YOUR TASK: Find the word "viewing" in the records and copy every line where it occurs.
--
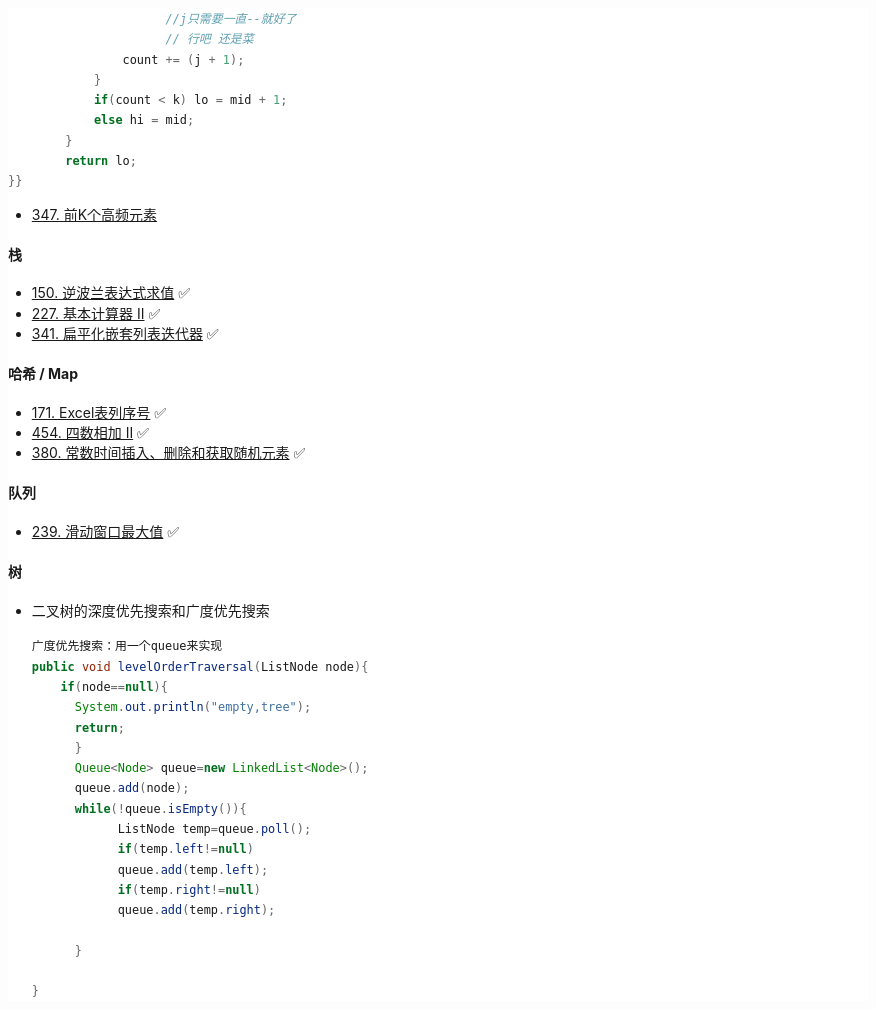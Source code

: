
   ```java
                  		//j只需要一直--就好了
                  		// 行吧 还是菜
                  count += (j + 1);
              }
              if(count < k) lo = mid + 1;
              else hi = mid;
          }
          return lo;
  }}
  ```

  

- [347. 前K个高频元素](https://link.zhihu.com/?target=https%3A//leetcode-cn.com/problems/top-k-frequent-elements/)

#### **栈**

- [150. 逆波兰表达式求值](https://link.zhihu.com/?target=https%3A//leetcode-cn.com/problems/evaluate-reverse-polish-notation/) ✅
- [227. 基本计算器 II](https://link.zhihu.com/?target=https%3A//leetcode-cn.com/problems/basic-calculator-ii/) ✅
- [341. 扁平化嵌套列表迭代器](https://link.zhihu.com/?target=https%3A//leetcode-cn.com/problems/flatten-nested-list-iterator/) ✅

#### **哈希 / Map**

- [171. Excel表列序号](https://link.zhihu.com/?target=https%3A//leetcode-cn.com/problems/excel-sheet-column-number/) ✅
- [454. 四数相加 II](https://link.zhihu.com/?target=https%3A//leetcode-cn.com/problems/4sum-ii/) ✅
- [380. 常数时间插入、删除和获取随机元素](https://link.zhihu.com/?target=https%3A//leetcode-cn.com/problems/insert-delete-getrandom-o1/) ✅

#### **队列**

- [239. 滑动窗口最大值](https://link.zhihu.com/?target=https%3A//leetcode-cn.com/problems/sliding-window-maximum/) ✅

#### **树**

- 二叉树的深度优先搜索和广度优先搜索

  ```java
  广度优先搜索：用一个queue来实现 
  public void levelOrderTraversal(ListNode node){
      if(node==null){
      	System.out.println("empty,tree");
      	return;
      	}
      	Queue<Node> queue=new LinkedList<Node>();
      	queue.add(node);
      	while(!queue.isEmpty()){
              ListNode temp=queue.poll();
              if(temp.left!=null)
              queue.add(temp.left);
              if(temp.right!=null)
              queue.add(temp.right);
              
      	}
      	
  }
  ```
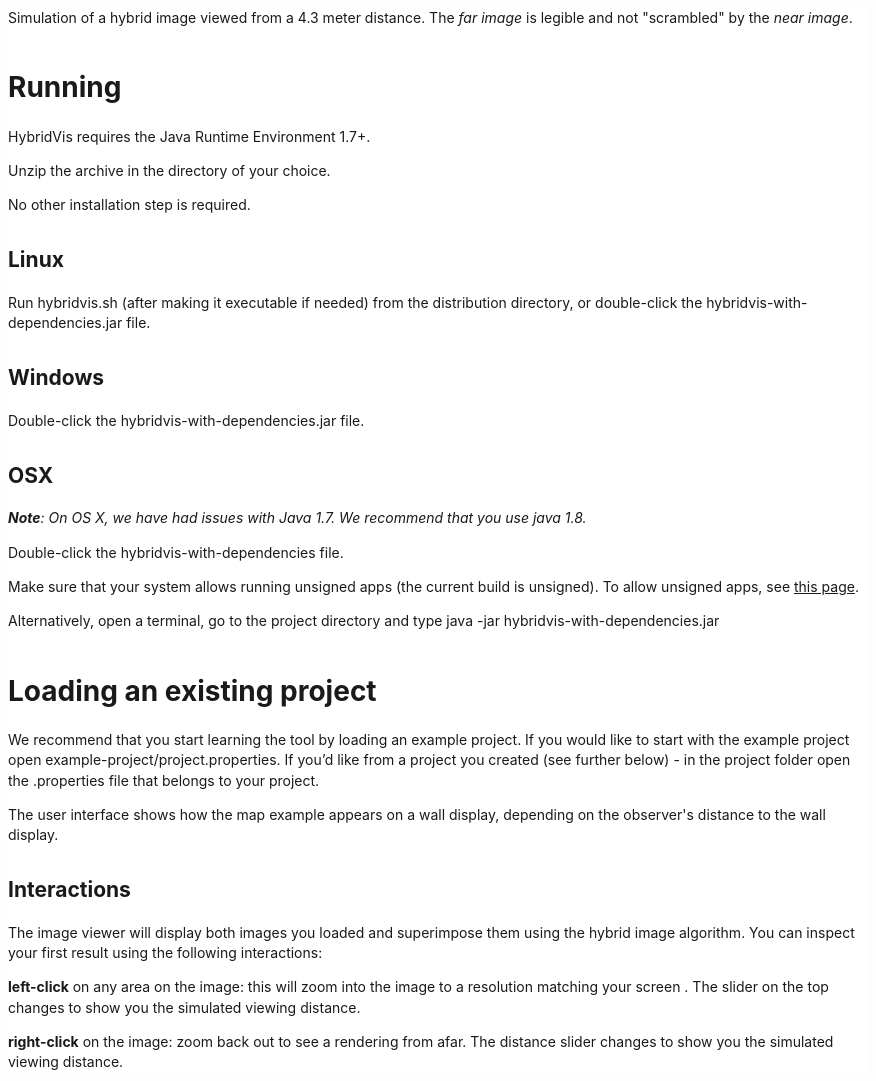 Simulation of a hybrid image viewed from a 4.3 meter distance. The *far image* is legible and not "scrambled" by the *near image*.

# Running 

HybridVis requires the Java Runtime Environment 1.7+.

Unzip the archive in the directory of your choice.

No other installation step is required. 

## Linux

Run hybridvis.sh (after making it executable if needed) from the distribution directory, or double-click the hybridvis-with-dependencies.jar file.

## Windows

Double-click the hybridvis-with-dependencies.jar file.

## OSX

**_Note_***: On OS X, we have had issues with Java 1.7. We recommend that you use java 1.8.*

Double-click the hybridvis-with-dependencies file.

Make sure that your system allows running unsigned apps (the current build is unsigned). To allow unsigned apps, see [this page](https://support.apple.com/en-us/HT202491).

Alternatively, open a terminal, go to the project directory and type java -jar hybridvis-with-dependencies.jar 

# Loading an existing project

We recommend that you start learning the tool by loading an example project. If you would like to start with the example project open example-project/project.properties. If you’d like from a project you created (see further below) - in the project folder open the .properties file that belongs to your project.

The user interface shows how the map example appears on a wall display, depending on the observer's distance to the wall display.

## Interactions

The image viewer will display both images you loaded and superimpose them using the hybrid image algorithm. You can inspect your first result using the following interactions:

**left-click** on any area on the image: this will zoom into the image to a resolution matching your screen . The slider on the top changes to show you the simulated viewing distance.

**right-click** on the image: zoom back out to see a rendering from afar. The distance slider changes to show you the simulated viewing distance.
--
SOLUTION TO THIS PROBLEM:
**left-click** on any area on the image: this will zoom into the image to a resolution matching your screen . The slider on the top changes to show you the simulated viewing distance.
**right-click** on the image: zoom back out to see a rendering from afar. The distance slider changes to show you the simulated viewing distance.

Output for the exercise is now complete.